ASSIGNMENT =
In your copy, leave out the pictures; write out all the data exactly.

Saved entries
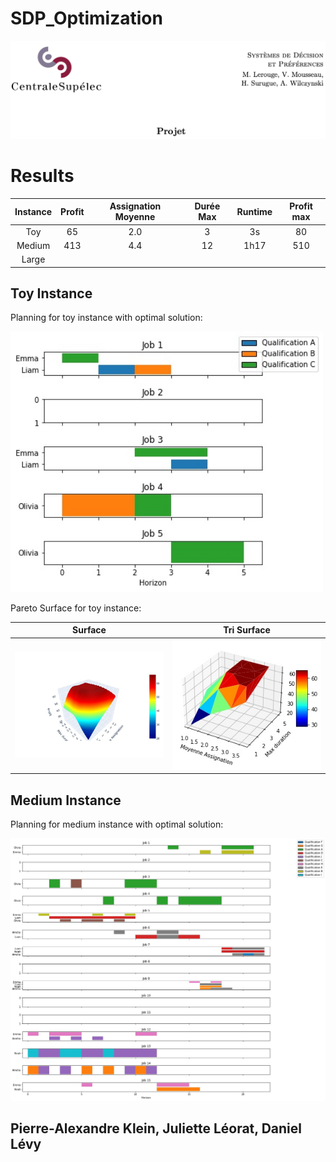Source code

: # SDP_Optimization


![Alt Text](./Results/jpg/projet.png)


# Results

| Instance | Profit | Assignation Moyenne  | Durée Max  | Runtime | Profit max  |
|:--------:|:------:|:--------------------:|:----------:|:-------:|:-----------:|
|    Toy   |   65   |          2.0         |      3     |    3s   |      80     |
|  Medium  |   413  |          4.4         |     12     |   1h17  |     510     |
|   Large  |        |                      |            |         |             |

## Toy Instance

Planning for toy instance with optimal solution:

<img src="./Results/jpg/planning_toy_instance.jpg" width="500">

Pareto Surface for toy instance:

| Surface                                            | Tri Surface                                            |
|----------------------------------------------------|--------------------------------------------------------|
| <img src="./Results/jpg/pareto_toy_instance.jpg " width="500">| <img src="./Results/jpg/pareto_tri_toy_instance.jpg " width="500">||


## Medium Instance
Planning for medium instance with optimal solution:

![Alt Text](./Results/jpg/planning_medium_instance.jpg)


## Pierre-Alexandre Klein, Juliette Léorat, Daniel Lévy 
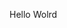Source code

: Hello Wolrd





























































































































































































































































































































































































































































































































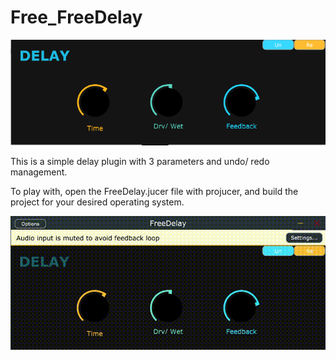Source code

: # Free_FreeDelay

![](https://github.com/KOB-J/Free_FreeDelay/blob/main/img/FreeDelay_capture.PNG)

This is a simple delay plugin with 3 parameters and undo/ redo management.

To play with, open the FreeDelay.jucer file with projucer, and build the project for your desired operating system.

![caption](https://github.com/KOB-J/Free_FreeDelay/blob/main/img/FreeDelay_gif.gif)

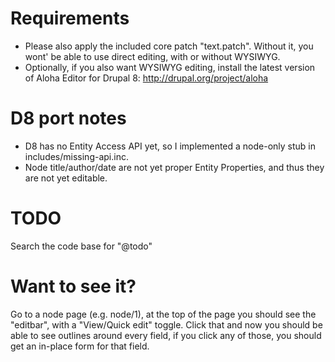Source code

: # Requirements

- Please also apply the included core patch "text.patch". Without it, you wont' be able to use direct editing, with or without WYSIWYG.
- Optionally, if you also want WYSIWYG editing, install the latest version of Aloha Editor for Drupal 8: http://drupal.org/project/aloha


# D8 port notes

* D8 has no Entity Access API yet, so I implemented a node-only stub in includes/missing-api.inc.
* Node title/author/date are not yet proper Entity Properties, and thus they are not yet editable.


# TODO

Search the code base for "@todo"


# Want to see it?

Go to a node page (e.g. node/1), at the top of the page you should see the "editbar", with a "View/Quick edit" toggle. Click that and now you should be able to see outlines around every field, if you click any of those, you should get an in-place form for that field.
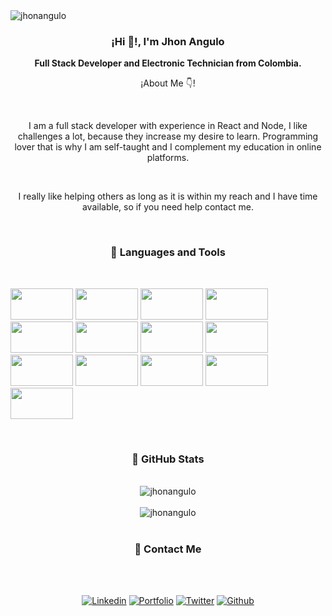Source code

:  <img align="center" src="https://komarev.com/ghpvc/?username=jhonangulo" alt="jhonangulo" />

<div align="center">
  <h3 align="center">¡Hi 👋!, I'm Jhon Angulo</h3>
  <p align="center"><strong>Full Stack Developer and Electronic Technician from Colombia.</strong></p>
  <p align="center">¡About Me 👇!</p>
</div>

</br>

<p align="center">I am a full stack developer with experience in React and Node, I like challenges a lot, because they increase my desire to learn. Programming lover that is why I am self-taught and I complement my education in online platforms.</p>

</br>

<p align="center">I really like helping others as long as it is within my reach and I have time available, so if you need help contact me.</p>

</br>

<h3 align="center">📌 Languages and Tools</h3>

</br>

<code><img width="100" height="50" src="https://cdn.worldvectorlogo.com/logos/visual-studio-code-1.svg"></code>
<code><img width="100" height="50" src="https://cdn.worldvectorlogo.com/logos/html-1.svg"></code>
<code><img width="100" height="50" src="https://cdn.worldvectorlogo.com/logos/logo-javascript.svg"></code>
<code><img width="100" height="50" src="https://cdn.worldvectorlogo.com/logos/nodejs-1.svg"></code>
<code><img width="100" height="50" src="https://cdn.worldvectorlogo.com/logos/react-2.svg"></code>
<code><img width="100" height="50" src="https://cdn.worldvectorlogo.com/logos/nextjs-3.svg"></code>
<code><img width="100" height="50" src="https://cdn.worldvectorlogo.com/logos/css-5.svg"></code>
<code><img width="100" height="50" src="https://cdn.worldvectorlogo.com/logos/sass-1.svg"></code>
<code><img width="100" height="50" src="https://materializecss.com/res/materialize.svg"></code>
<code><img width="100" height="50" src="https://cdn.worldvectorlogo.com/logos/material-ui-1.svg"></code>
<code><img width="100" height="50" src="https://cdn.worldvectorlogo.com/logos/bootstrap-5-1.svg"></code>
<code><img width="100" height="50" src="https://cdn.worldvectorlogo.com/logos/git-icon.svg"></code>
<code><img width="100" height="50" src="https://cdn.worldvectorlogo.com/logos/github-icon-1.svg"></code>

</br>

<h3 align="center">📌 GitHub Stats</h3>

</br>

<div align="center">
 <img align="center" src="https://github-readme-stats.vercel.app/api?username=jhonangulo&show_icons=true" alt="jhonangulo" />
<div>
</br>
<div align="center">
 <img align="center" src="https://github-readme-stats.vercel.app/api/top-langs/?username=jhonangulo&layout=compact&hide=html" alt="jhonangulo" />
<div>

</br>

<h3 align="center">📌 Contact Me</h3>

</br>

<p align="center">
</br>
<a href="https://www.linkedin.com/in/jhon-manuel-angulo-moncada-b0877a1b5/"><img src="https://img.shields.io/badge/-LinkedIn-blue?style=flat&amp;logo=Linkedin&amp;logoColor=white" alt="Linkedin"></a>
<a href="https://jhon-angulo.vercel.app//"><img src="https://img.shields.io/badge/-Personal%20Page-2196f3?style=flat&amp;logo=react&amp;logoColor=white" alt="Portfolio"></a>
<a href="https://twitter.com/JhonAngulo_Col"><img src="https://img.shields.io/badge/-Twitter-00acee?style=flat&amp;logo=Twitter&amp;logoColor=white" alt="Twitter"></a> 
<a href="https://github.com/JhonAngulo"><img src="https://img.shields.io/badge/-Github-6a737d?style=flat&amp;logo=Github&amp;logoColor=white" alt="Github"></a> </p>
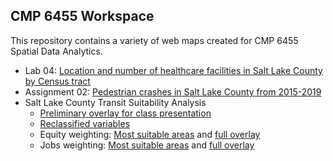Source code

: ## CMP 6455 Workspace

This repository contains a variety of web maps created for CMP 6455 Spatial Data Analytics.

* Lab 04: [Location and number of healthcare facilities in Salt Lake County by Census tract](https://dritter4.github.io/cmp6455/lab04_webmap/#10/40.6758/-111.7808)
* Assignment 02: [Pedestrian crashes in Salt Lake County from 2015-2019](https://dritter4.github.io/cmp6455/assignment02/#10/40.6337/-111.8918)
* Salt Lake County Transit Suitability Analysis
  * [Preliminary overlay for class presentation](https://dritter4.github.io/cmp6455/transit_analysis/webmap_draft.html)
  * [Reclassified variables](https://dritter4.github.io/cmp6455/transit_analysis/rescaled-variables.html)
  * Equity weighting: [Most suitable areas](https://dritter4.github.io/cmp6455/transit_analysis/ridership-suitability-top.html) and [full overlay](https://dritter4.github.io/cmp6455/transit_analysis/ridership-suitability-full.html)
  * Jobs weighting: [Most suitable areas](https://dritter4.github.io/cmp6455/transit_analysis/jobs-suitability-top.html) and [full overlay](https://dritter4.github.io/cmp6455/transit_analysis/jobs-suitability-full.html)
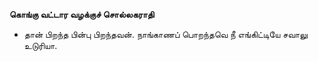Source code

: **கொங்கு வட்டார வழக்குச் சொல்லகராதி**
- தான் பிறந்த பின்பு பிறந்தவன். நாங்காணப் பொறந்தவெ நீ எங்கிட்டியே சவாலு உடுரியா.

SOLUTION TO THIS TASK =
Source code

: # SDP_Optimization


![Alt Text](./Results/jpg/projet.png)


# Results

| Instance | Profit | Assignation Moyenne  | Durée Max  | Runtime | Profit max  |
|:--------:|:------:|:--------------------:|:----------:|:-------:|:-----------:|
|    Toy   |   65   |          2.0         |      3     |    3s   |      80     |
|  Medium  |   413  |          4.4         |     12     |   1h17  |     510     |
|   Large  |        |                      |            |         |             |

## Toy Instance

Planning for toy instance with optimal solution:

<img src="./Results/jpg/planning_toy_instance.jpg" width="500">

Pareto Surface for toy instance:

| Surface                                            | Tri Surface                                            |
|----------------------------------------------------|--------------------------------------------------------|
| <img src="./Results/jpg/pareto_toy_instance.jpg " width="500">| <img src="./Results/jpg/pareto_tri_toy_instance.jpg " width="500">||


## Medium Instance
Planning for medium instance with optimal solution:

![Alt Text](./Results/jpg/planning_medium_instance.jpg)


## Pierre-Alexandre Klein, Juliette Léorat, Daniel Lévy 
Source code

: Hello Wolrd





























































































































































































































































































































































































































































































































Source code

: # Free_FreeDelay

![](https://github.com/KOB-J/Free_FreeDelay/blob/main/img/FreeDelay_capture.PNG)

This is a simple delay plugin with 3 parameters and undo/ redo management.

To play with, open the FreeDelay.jucer file with projucer, and build the project for your desired operating system.

![caption](https://github.com/KOB-J/Free_FreeDelay/blob/main/img/FreeDelay_gif.gif)

Source code

: # Requirements

- Please also apply the included core patch "text.patch". Without it, you wont' be able to use direct editing, with or without WYSIWYG.
- Optionally, if you also want WYSIWYG editing, install the latest version of Aloha Editor for Drupal 8: http://drupal.org/project/aloha


# D8 port notes

* D8 has no Entity Access API yet, so I implemented a node-only stub in includes/missing-api.inc.
* Node title/author/date are not yet proper Entity Properties, and thus they are not yet editable.


# TODO

Search the code base for "@todo"


# Want to see it?

Go to a node page (e.g. node/1), at the top of the page you should see the "editbar", with a "View/Quick edit" toggle. Click that and now you should be able to see outlines around every field, if you click any of those, you should get an in-place form for that field.
Source code

:  <img align="center" src="https://komarev.com/ghpvc/?username=jhonangulo" alt="jhonangulo" />

<div align="center">
  <h3 align="center">¡Hi 👋!, I'm Jhon Angulo</h3>
  <p align="center"><strong>Full Stack Developer and Electronic Technician from Colombia.</strong></p>
  <p align="center">¡About Me 👇!</p>
</div>

</br>

<p align="center">I am a full stack developer with experience in React and Node, I like challenges a lot, because they increase my desire to learn. Programming lover that is why I am self-taught and I complement my education in online platforms.</p>

</br>

<p align="center">I really like helping others as long as it is within my reach and I have time available, so if you need help contact me.</p>

</br>

<h3 align="center">📌 Languages and Tools</h3>

</br>

<code><img width="100" height="50" src="https://cdn.worldvectorlogo.com/logos/visual-studio-code-1.svg"></code>
<code><img width="100" height="50" src="https://cdn.worldvectorlogo.com/logos/html-1.svg"></code>
<code><img width="100" height="50" src="https://cdn.worldvectorlogo.com/logos/logo-javascript.svg"></code>
<code><img width="100" height="50" src="https://cdn.worldvectorlogo.com/logos/nodejs-1.svg"></code>
<code><img width="100" height="50" src="https://cdn.worldvectorlogo.com/logos/react-2.svg"></code>
<code><img width="100" height="50" src="https://cdn.worldvectorlogo.com/logos/nextjs-3.svg"></code>
<code><img width="100" height="50" src="https://cdn.worldvectorlogo.com/logos/css-5.svg"></code>
<code><img width="100" height="50" src="https://cdn.worldvectorlogo.com/logos/sass-1.svg"></code>
<code><img width="100" height="50" src="https://materializecss.com/res/materialize.svg"></code>
<code><img width="100" height="50" src="https://cdn.worldvectorlogo.com/logos/material-ui-1.svg"></code>
<code><img width="100" height="50" src="https://cdn.worldvectorlogo.com/logos/bootstrap-5-1.svg"></code>
<code><img width="100" height="50" src="https://cdn.worldvectorlogo.com/logos/git-icon.svg"></code>
<code><img width="100" height="50" src="https://cdn.worldvectorlogo.com/logos/github-icon-1.svg"></code>

</br>

<h3 align="center">📌 GitHub Stats</h3>

</br>

<div align="center">
 <img align="center" src="https://github-readme-stats.vercel.app/api?username=jhonangulo&show_icons=true" alt="jhonangulo" />
<div>
</br>
<div align="center">
 <img align="center" src="https://github-readme-stats.vercel.app/api/top-langs/?username=jhonangulo&layout=compact&hide=html" alt="jhonangulo" />
<div>

</br>

<h3 align="center">📌 Contact Me</h3>

</br>

<p align="center">
</br>
<a href="https://www.linkedin.com/in/jhon-manuel-angulo-moncada-b0877a1b5/"><img src="https://img.shields.io/badge/-LinkedIn-blue?style=flat&amp;logo=Linkedin&amp;logoColor=white" alt="Linkedin"></a>
<a href="https://jhon-angulo.vercel.app//"><img src="https://img.shields.io/badge/-Personal%20Page-2196f3?style=flat&amp;logo=react&amp;logoColor=white" alt="Portfolio"></a>
<a href="https://twitter.com/JhonAngulo_Col"><img src="https://img.shields.io/badge/-Twitter-00acee?style=flat&amp;logo=Twitter&amp;logoColor=white" alt="Twitter"></a> 
<a href="https://github.com/JhonAngulo"><img src="https://img.shields.io/badge/-Github-6a737d?style=flat&amp;logo=Github&amp;logoColor=white" alt="Github"></a> </p>
Source code

: ## CMP 6455 Workspace

This repository contains a variety of web maps created for CMP 6455 Spatial Data Analytics.

* Lab 04: [Location and number of healthcare facilities in Salt Lake County by Census tract](https://dritter4.github.io/cmp6455/lab04_webmap/#10/40.6758/-111.7808)
* Assignment 02: [Pedestrian crashes in Salt Lake County from 2015-2019](https://dritter4.github.io/cmp6455/assignment02/#10/40.6337/-111.8918)
* Salt Lake County Transit Suitability Analysis
  * [Preliminary overlay for class presentation](https://dritter4.github.io/cmp6455/transit_analysis/webmap_draft.html)
  * [Reclassified variables](https://dritter4.github.io/cmp6455/transit_analysis/rescaled-variables.html)
  * Equity weighting: [Most suitable areas](https://dritter4.github.io/cmp6455/transit_analysis/ridership-suitability-top.html) and [full overlay](https://dritter4.github.io/cmp6455/transit_analysis/ridership-suitability-full.html)
  * Jobs weighting: [Most suitable areas](https://dritter4.github.io/cmp6455/transit_analysis/jobs-suitability-top.html) and [full overlay](https://dritter4.github.io/cmp6455/transit_analysis/jobs-suitability-full.html)
Source code

: **கொங்கு வட்டார வழக்குச் சொல்லகராதி**
- தான் பிறந்த பின்பு பிறந்தவன். நாங்காணப் பொறந்தவெ நீ எங்கிட்டியே சவாலு உடுரியா.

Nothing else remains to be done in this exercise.